(Data entries)
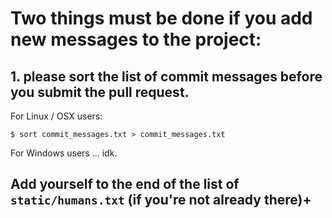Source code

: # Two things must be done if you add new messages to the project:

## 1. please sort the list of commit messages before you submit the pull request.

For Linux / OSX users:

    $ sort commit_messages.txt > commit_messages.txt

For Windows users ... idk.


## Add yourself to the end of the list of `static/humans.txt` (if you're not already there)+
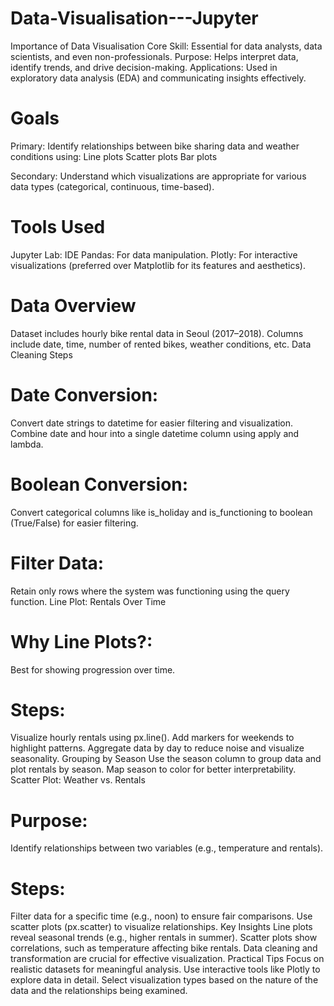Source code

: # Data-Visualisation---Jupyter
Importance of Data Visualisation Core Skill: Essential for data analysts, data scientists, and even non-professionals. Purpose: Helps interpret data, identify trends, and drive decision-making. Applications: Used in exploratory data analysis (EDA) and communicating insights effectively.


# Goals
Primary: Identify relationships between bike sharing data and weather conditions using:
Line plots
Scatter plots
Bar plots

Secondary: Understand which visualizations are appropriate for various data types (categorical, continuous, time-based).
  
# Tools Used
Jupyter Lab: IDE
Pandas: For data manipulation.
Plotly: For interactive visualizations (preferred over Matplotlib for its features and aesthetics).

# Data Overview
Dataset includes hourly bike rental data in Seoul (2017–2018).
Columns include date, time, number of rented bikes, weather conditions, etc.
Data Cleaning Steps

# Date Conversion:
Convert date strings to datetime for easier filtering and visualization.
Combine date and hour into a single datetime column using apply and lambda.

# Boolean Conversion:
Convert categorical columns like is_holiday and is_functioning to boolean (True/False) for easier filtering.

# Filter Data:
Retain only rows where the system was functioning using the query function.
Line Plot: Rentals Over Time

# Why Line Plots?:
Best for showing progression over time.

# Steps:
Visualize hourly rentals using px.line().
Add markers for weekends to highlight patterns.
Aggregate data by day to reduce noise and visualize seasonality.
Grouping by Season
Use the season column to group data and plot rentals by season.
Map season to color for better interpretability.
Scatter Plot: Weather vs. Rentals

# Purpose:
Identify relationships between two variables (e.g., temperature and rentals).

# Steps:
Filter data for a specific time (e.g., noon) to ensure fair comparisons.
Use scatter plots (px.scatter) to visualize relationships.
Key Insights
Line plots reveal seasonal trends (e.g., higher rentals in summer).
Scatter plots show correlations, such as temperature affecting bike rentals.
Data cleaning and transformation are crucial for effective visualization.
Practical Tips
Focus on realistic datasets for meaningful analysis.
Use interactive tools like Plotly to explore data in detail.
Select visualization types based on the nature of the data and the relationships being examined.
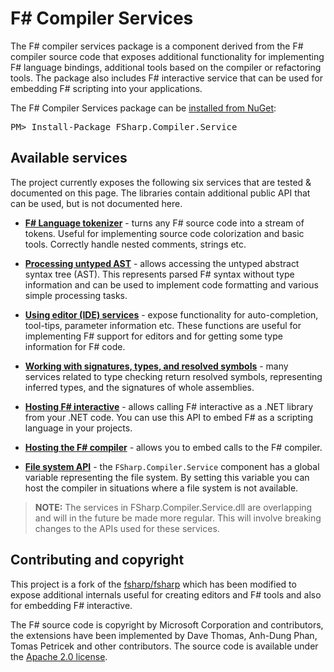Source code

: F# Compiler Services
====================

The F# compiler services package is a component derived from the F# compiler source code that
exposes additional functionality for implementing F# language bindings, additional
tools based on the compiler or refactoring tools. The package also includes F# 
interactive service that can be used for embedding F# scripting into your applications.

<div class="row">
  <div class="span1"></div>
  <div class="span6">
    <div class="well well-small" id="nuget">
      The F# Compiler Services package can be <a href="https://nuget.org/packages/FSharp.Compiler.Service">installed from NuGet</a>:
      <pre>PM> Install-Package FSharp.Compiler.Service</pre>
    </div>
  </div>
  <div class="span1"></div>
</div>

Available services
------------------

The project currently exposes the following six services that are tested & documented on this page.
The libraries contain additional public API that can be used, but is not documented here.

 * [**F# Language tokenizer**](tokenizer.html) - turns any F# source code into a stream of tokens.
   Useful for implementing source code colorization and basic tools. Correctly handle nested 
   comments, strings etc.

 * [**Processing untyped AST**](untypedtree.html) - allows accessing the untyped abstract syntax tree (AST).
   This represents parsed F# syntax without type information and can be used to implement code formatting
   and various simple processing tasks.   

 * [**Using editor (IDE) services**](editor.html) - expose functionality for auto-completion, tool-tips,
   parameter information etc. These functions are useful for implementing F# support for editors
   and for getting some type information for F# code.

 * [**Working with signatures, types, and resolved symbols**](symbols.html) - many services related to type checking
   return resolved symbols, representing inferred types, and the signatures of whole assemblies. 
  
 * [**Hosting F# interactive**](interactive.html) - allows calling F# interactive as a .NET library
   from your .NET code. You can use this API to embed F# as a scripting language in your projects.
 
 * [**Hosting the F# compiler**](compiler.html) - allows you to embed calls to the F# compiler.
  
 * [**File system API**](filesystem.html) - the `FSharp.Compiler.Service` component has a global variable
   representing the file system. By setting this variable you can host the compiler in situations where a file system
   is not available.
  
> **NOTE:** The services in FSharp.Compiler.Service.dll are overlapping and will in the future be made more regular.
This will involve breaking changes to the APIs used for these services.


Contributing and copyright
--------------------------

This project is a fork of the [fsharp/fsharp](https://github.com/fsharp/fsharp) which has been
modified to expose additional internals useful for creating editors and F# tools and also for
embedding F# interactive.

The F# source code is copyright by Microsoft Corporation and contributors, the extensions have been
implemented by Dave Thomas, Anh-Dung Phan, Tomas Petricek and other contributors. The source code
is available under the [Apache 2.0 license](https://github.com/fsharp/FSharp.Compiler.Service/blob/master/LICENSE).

**ACTION ITEM**: Would you copy out, exactly and with no pictures, only the lines above from the one that contains "Focus on realistic" through the one that contains "stream of tokens."?

**TASK ANSWER**:
Focus on realistic datasets for meaningful analysis.
Use interactive tools like Plotly to explore data in detail.
Select visualization types based on the nature of the data and the relationships being examined.
Source code

: F# Compiler Services
====================

The F# compiler services package is a component derived from the F# compiler source code that
exposes additional functionality for implementing F# language bindings, additional
tools based on the compiler or refactoring tools. The package also includes F# 
interactive service that can be used for embedding F# scripting into your applications.

<div class="row">
  <div class="span1"></div>
  <div class="span6">
    <div class="well well-small" id="nuget">
      The F# Compiler Services package can be <a href="https://nuget.org/packages/FSharp.Compiler.Service">installed from NuGet</a>:
      <pre>PM> Install-Package FSharp.Compiler.Service</pre>
    </div>
  </div>
  <div class="span1"></div>
</div>

Available services
------------------

The project currently exposes the following six services that are tested & documented on this page.
The libraries contain additional public API that can be used, but is not documented here.

 * [**F# Language tokenizer**](tokenizer.html) - turns any F# source code into a stream of tokens.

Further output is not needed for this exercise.